Required action ->
Repeat the records in full, exactly.

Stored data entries
□ □ □ □
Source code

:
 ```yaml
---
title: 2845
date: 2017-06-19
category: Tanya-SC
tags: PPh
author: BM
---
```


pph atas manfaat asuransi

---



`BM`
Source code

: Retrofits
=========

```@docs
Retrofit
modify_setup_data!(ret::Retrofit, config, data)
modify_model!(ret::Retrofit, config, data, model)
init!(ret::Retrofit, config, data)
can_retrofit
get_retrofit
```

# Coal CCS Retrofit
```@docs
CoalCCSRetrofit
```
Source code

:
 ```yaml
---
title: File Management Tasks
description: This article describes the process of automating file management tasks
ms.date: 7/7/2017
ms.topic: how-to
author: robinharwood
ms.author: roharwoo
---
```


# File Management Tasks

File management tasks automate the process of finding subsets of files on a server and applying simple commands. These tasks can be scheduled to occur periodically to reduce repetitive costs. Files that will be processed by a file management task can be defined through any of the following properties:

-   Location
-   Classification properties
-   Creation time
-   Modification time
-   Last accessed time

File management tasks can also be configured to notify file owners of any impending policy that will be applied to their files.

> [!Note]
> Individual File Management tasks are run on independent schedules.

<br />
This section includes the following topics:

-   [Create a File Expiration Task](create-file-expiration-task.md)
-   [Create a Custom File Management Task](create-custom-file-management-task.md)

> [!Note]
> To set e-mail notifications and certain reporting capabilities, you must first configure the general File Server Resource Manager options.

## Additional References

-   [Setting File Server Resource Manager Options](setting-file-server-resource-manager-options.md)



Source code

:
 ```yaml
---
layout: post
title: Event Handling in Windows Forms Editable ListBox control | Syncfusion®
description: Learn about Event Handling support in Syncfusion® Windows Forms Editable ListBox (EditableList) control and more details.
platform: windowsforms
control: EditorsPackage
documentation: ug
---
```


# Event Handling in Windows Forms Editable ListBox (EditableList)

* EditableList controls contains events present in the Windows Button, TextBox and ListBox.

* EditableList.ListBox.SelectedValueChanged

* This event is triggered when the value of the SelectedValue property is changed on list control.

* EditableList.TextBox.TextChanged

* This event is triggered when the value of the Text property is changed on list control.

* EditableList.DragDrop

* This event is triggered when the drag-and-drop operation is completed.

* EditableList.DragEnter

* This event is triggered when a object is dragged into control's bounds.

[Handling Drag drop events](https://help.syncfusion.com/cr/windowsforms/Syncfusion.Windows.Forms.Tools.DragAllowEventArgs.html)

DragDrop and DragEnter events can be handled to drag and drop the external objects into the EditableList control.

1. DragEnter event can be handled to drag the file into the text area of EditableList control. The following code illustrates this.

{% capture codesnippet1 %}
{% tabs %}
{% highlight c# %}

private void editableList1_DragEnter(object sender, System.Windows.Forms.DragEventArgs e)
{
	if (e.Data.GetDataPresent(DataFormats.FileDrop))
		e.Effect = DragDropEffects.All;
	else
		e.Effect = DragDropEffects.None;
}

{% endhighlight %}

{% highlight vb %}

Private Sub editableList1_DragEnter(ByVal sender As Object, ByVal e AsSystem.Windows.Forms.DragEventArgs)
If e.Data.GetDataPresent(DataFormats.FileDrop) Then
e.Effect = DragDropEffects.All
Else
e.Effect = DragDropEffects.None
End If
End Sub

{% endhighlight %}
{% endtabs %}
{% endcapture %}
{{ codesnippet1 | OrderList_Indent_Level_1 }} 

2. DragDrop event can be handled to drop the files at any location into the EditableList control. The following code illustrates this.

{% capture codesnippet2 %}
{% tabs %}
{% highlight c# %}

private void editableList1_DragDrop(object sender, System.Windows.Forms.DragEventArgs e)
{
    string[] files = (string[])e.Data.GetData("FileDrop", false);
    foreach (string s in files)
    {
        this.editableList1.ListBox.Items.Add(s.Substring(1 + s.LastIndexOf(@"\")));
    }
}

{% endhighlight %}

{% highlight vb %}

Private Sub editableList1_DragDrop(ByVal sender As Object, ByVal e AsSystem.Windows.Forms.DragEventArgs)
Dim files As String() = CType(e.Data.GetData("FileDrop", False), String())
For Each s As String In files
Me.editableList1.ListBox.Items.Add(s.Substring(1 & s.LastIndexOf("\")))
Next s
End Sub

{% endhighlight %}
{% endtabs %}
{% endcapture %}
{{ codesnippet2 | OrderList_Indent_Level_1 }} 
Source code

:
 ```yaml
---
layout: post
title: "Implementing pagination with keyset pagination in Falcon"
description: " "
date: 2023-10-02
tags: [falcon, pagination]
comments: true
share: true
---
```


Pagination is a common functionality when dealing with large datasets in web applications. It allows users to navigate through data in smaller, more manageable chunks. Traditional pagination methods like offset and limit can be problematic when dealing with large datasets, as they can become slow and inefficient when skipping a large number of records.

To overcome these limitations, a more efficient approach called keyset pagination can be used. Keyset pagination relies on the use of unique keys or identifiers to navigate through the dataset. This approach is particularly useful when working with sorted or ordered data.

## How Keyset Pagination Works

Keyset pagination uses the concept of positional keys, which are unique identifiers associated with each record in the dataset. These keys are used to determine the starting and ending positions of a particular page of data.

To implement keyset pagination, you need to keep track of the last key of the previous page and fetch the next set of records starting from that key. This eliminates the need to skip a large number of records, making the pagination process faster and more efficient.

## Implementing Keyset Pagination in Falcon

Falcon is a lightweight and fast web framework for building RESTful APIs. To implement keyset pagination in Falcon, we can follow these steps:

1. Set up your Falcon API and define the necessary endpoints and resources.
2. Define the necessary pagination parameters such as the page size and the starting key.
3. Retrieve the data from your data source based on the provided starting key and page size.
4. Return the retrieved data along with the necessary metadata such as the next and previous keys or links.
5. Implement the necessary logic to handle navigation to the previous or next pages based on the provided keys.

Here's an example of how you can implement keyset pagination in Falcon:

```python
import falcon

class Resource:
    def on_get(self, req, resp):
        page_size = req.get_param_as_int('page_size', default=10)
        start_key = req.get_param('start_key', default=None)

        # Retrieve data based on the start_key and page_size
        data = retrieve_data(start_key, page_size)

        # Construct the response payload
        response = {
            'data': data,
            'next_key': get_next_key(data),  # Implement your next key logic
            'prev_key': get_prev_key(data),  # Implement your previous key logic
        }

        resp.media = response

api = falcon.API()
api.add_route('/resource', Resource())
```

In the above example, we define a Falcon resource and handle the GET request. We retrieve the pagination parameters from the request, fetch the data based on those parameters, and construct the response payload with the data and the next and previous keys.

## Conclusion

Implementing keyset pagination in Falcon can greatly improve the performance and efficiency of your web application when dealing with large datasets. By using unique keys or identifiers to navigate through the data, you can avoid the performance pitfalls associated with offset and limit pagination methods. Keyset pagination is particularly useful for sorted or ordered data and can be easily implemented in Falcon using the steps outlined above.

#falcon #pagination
□ □ □ □
Response ->
Source code

:
 ```yaml
---
title: 2845
date: 2017-06-19
category: Tanya-SC
tags: PPh
author: BM
---
```


pph atas manfaat asuransi

---



`BM`
Source code

: Retrofits
=========

```@docs
Retrofit
modify_setup_data!(ret::Retrofit, config, data)
modify_model!(ret::Retrofit, config, data, model)
init!(ret::Retrofit, config, data)
can_retrofit
get_retrofit
```

# Coal CCS Retrofit
```@docs
CoalCCSRetrofit
```
Source code

:
 ```yaml
---
title: File Management Tasks
description: This article describes the process of automating file management tasks
ms.date: 7/7/2017
ms.topic: how-to
author: robinharwood
ms.author: roharwoo
---
```


# File Management Tasks

File management tasks automate the process of finding subsets of files on a server and applying simple commands. These tasks can be scheduled to occur periodically to reduce repetitive costs. Files that will be processed by a file management task can be defined through any of the following properties:

-   Location
-   Classification properties
-   Creation time
-   Modification time
-   Last accessed time

File management tasks can also be configured to notify file owners of any impending policy that will be applied to their files.

> [!Note]
> Individual File Management tasks are run on independent schedules.

<br />
This section includes the following topics:

-   [Create a File Expiration Task](create-file-expiration-task.md)
-   [Create a Custom File Management Task](create-custom-file-management-task.md)

> [!Note]
> To set e-mail notifications and certain reporting capabilities, you must first configure the general File Server Resource Manager options.

## Additional References

-   [Setting File Server Resource Manager Options](setting-file-server-resource-manager-options.md)



Source code

:
 ```yaml
---
layout: post
title: Event Handling in Windows Forms Editable ListBox control | Syncfusion®
description: Learn about Event Handling support in Syncfusion® Windows Forms Editable ListBox (EditableList) control and more details.
platform: windowsforms
control: EditorsPackage
documentation: ug
---
```


# Event Handling in Windows Forms Editable ListBox (EditableList)

* EditableList controls contains events present in the Windows Button, TextBox and ListBox.

* EditableList.ListBox.SelectedValueChanged

* This event is triggered when the value of the SelectedValue property is changed on list control.

* EditableList.TextBox.TextChanged

* This event is triggered when the value of the Text property is changed on list control.

* EditableList.DragDrop

* This event is triggered when the drag-and-drop operation is completed.

* EditableList.DragEnter

* This event is triggered when a object is dragged into control's bounds.

[Handling Drag drop events](https://help.syncfusion.com/cr/windowsforms/Syncfusion.Windows.Forms.Tools.DragAllowEventArgs.html)

DragDrop and DragEnter events can be handled to drag and drop the external objects into the EditableList control.

1. DragEnter event can be handled to drag the file into the text area of EditableList control. The following code illustrates this.

{% capture codesnippet1 %}
{% tabs %}
{% highlight c# %}

private void editableList1_DragEnter(object sender, System.Windows.Forms.DragEventArgs e)
{
	if (e.Data.GetDataPresent(DataFormats.FileDrop))
		e.Effect = DragDropEffects.All;
	else
		e.Effect = DragDropEffects.None;
}

{% endhighlight %}

{% highlight vb %}

Private Sub editableList1_DragEnter(ByVal sender As Object, ByVal e AsSystem.Windows.Forms.DragEventArgs)
If e.Data.GetDataPresent(DataFormats.FileDrop) Then
e.Effect = DragDropEffects.All
Else
e.Effect = DragDropEffects.None
End If
End Sub

{% endhighlight %}
{% endtabs %}
{% endcapture %}
{{ codesnippet1 | OrderList_Indent_Level_1 }} 

2. DragDrop event can be handled to drop the files at any location into the EditableList control. The following code illustrates this.

{% capture codesnippet2 %}
{% tabs %}
{% highlight c# %}

private void editableList1_DragDrop(object sender, System.Windows.Forms.DragEventArgs e)
{
    string[] files = (string[])e.Data.GetData("FileDrop", false);
    foreach (string s in files)
    {
        this.editableList1.ListBox.Items.Add(s.Substring(1 + s.LastIndexOf(@"\")));
    }
}

{% endhighlight %}

{% highlight vb %}

Private Sub editableList1_DragDrop(ByVal sender As Object, ByVal e AsSystem.Windows.Forms.DragEventArgs)
Dim files As String() = CType(e.Data.GetData("FileDrop", False), String())
For Each s As String In files
Me.editableList1.ListBox.Items.Add(s.Substring(1 & s.LastIndexOf("\")))
Next s
End Sub

{% endhighlight %}
{% endtabs %}
{% endcapture %}
{{ codesnippet2 | OrderList_Indent_Level_1 }} 
Source code

:
 ```yaml
---
layout: post
title: "Implementing pagination with keyset pagination in Falcon"
description: " "
date: 2023-10-02
tags: [falcon, pagination]
comments: true
share: true
---
```


Pagination is a common functionality when dealing with large datasets in web applications. It allows users to navigate through data in smaller, more manageable chunks. Traditional pagination methods like offset and limit can be problematic when dealing with large datasets, as they can become slow and inefficient when skipping a large number of records.

To overcome these limitations, a more efficient approach called keyset pagination can be used. Keyset pagination relies on the use of unique keys or identifiers to navigate through the dataset. This approach is particularly useful when working with sorted or ordered data.

## How Keyset Pagination Works

Keyset pagination uses the concept of positional keys, which are unique identifiers associated with each record in the dataset. These keys are used to determine the starting and ending positions of a particular page of data.

To implement keyset pagination, you need to keep track of the last key of the previous page and fetch the next set of records starting from that key. This eliminates the need to skip a large number of records, making the pagination process faster and more efficient.

## Implementing Keyset Pagination in Falcon

Falcon is a lightweight and fast web framework for building RESTful APIs. To implement keyset pagination in Falcon, we can follow these steps:

1. Set up your Falcon API and define the necessary endpoints and resources.
2. Define the necessary pagination parameters such as the page size and the starting key.
3. Retrieve the data from your data source based on the provided starting key and page size.
4. Return the retrieved data along with the necessary metadata such as the next and previous keys or links.
5. Implement the necessary logic to handle navigation to the previous or next pages based on the provided keys.

Here's an example of how you can implement keyset pagination in Falcon:

```python
import falcon

class Resource:
    def on_get(self, req, resp):
        page_size = req.get_param_as_int('page_size', default=10)
        start_key = req.get_param('start_key', default=None)

        # Retrieve data based on the start_key and page_size
        data = retrieve_data(start_key, page_size)

        # Construct the response payload
        response = {
            'data': data,
            'next_key': get_next_key(data),  # Implement your next key logic
            'prev_key': get_prev_key(data),  # Implement your previous key logic
        }

        resp.media = response

api = falcon.API()
api.add_route('/resource', Resource())
```

In the above example, we define a Falcon resource and handle the GET request. We retrieve the pagination parameters from the request, fetch the data based on those parameters, and construct the response payload with the data and the next and previous keys.

## Conclusion

Implementing keyset pagination in Falcon can greatly improve the performance and efficiency of your web application when dealing with large datasets. By using unique keys or identifiers to navigate through the data, you can avoid the performance pitfalls associated with offset and limit pagination methods. Keyset pagination is particularly useful for sorted or ordered data and can be easily implemented in Falcon using the steps outlined above.

#falcon #pagination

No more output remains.